Excerpts from a dataset
----------------------------------------
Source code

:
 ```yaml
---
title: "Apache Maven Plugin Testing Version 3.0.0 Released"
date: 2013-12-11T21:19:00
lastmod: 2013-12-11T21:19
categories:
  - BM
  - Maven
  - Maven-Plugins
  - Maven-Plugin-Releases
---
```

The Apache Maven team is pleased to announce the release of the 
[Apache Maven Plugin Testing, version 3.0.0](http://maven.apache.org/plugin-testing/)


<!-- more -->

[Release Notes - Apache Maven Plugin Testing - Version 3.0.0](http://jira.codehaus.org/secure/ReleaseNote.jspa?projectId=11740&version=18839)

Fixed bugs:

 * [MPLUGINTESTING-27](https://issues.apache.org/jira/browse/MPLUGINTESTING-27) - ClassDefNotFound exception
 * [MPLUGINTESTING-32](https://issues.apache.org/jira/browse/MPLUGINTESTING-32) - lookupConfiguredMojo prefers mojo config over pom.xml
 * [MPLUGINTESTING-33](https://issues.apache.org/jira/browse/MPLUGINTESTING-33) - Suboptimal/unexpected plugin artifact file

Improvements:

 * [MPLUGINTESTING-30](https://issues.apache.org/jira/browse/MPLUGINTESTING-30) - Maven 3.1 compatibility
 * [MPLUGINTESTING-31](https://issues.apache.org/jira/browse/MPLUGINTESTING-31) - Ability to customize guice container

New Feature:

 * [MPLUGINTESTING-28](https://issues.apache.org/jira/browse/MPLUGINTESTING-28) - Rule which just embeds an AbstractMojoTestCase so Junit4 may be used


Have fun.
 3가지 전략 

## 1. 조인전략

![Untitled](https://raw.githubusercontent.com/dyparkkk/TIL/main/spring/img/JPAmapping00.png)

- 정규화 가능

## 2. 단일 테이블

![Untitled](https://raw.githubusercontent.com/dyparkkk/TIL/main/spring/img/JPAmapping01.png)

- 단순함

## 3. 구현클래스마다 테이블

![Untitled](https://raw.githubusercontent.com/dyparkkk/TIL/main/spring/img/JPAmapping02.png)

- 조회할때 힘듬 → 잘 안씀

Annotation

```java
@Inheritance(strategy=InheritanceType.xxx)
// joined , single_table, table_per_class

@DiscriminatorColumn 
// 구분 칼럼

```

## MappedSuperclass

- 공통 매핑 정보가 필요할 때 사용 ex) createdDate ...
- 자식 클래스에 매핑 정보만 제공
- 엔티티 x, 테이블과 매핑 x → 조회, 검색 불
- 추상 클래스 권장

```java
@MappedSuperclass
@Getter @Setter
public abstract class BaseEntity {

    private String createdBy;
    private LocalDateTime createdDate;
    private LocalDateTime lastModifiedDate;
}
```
----------------------------------------
• [What to work on]: Repeat the data above exactly.

• [Problem solution]:
Source code

:
 ```yaml
---
title: "Apache Maven Plugin Testing Version 3.0.0 Released"
date: 2013-12-11T21:19:00
lastmod: 2013-12-11T21:19
categories:
  - BM
  - Maven
  - Maven-Plugins
  - Maven-Plugin-Releases
---
```

The Apache Maven team is pleased to announce the release of the 
[Apache Maven Plugin Testing, version 3.0.0](http://maven.apache.org/plugin-testing/)


<!-- more -->

[Release Notes - Apache Maven Plugin Testing - Version 3.0.0](http://jira.codehaus.org/secure/ReleaseNote.jspa?projectId=11740&version=18839)

Fixed bugs:

 * [MPLUGINTESTING-27](https://issues.apache.org/jira/browse/MPLUGINTESTING-27) - ClassDefNotFound exception
 * [MPLUGINTESTING-32](https://issues.apache.org/jira/browse/MPLUGINTESTING-32) - lookupConfiguredMojo prefers mojo config over pom.xml
 * [MPLUGINTESTING-33](https://issues.apache.org/jira/browse/MPLUGINTESTING-33) - Suboptimal/unexpected plugin artifact file

Improvements:

 * [MPLUGINTESTING-30](https://issues.apache.org/jira/browse/MPLUGINTESTING-30) - Maven 3.1 compatibility
 * [MPLUGINTESTING-31](https://issues.apache.org/jira/browse/MPLUGINTESTING-31) - Ability to customize guice container

New Feature:

 * [MPLUGINTESTING-28](https://issues.apache.org/jira/browse/MPLUGINTESTING-28) - Rule which just embeds an AbstractMojoTestCase so Junit4 may be used


Have fun.
 3가지 전략 

## 1. 조인전략

![Untitled](https://raw.githubusercontent.com/dyparkkk/TIL/main/spring/img/JPAmapping00.png)

- 정규화 가능

## 2. 단일 테이블

![Untitled](https://raw.githubusercontent.com/dyparkkk/TIL/main/spring/img/JPAmapping01.png)

- 단순함

## 3. 구현클래스마다 테이블

![Untitled](https://raw.githubusercontent.com/dyparkkk/TIL/main/spring/img/JPAmapping02.png)

- 조회할때 힘듬 → 잘 안씀

Annotation

```java
@Inheritance(strategy=InheritanceType.xxx)
// joined , single_table, table_per_class

@DiscriminatorColumn 
// 구분 칼럼

```

## MappedSuperclass

- 공통 매핑 정보가 필요할 때 사용 ex) createdDate ...
- 자식 클래스에 매핑 정보만 제공
- 엔티티 x, 테이블과 매핑 x → 조회, 검색 불
- 추상 클래스 권장

```java
@MappedSuperclass
@Getter @Setter
public abstract class BaseEntity {

    private String createdBy;
    private LocalDateTime createdDate;
    private LocalDateTime lastModifiedDate;
}
```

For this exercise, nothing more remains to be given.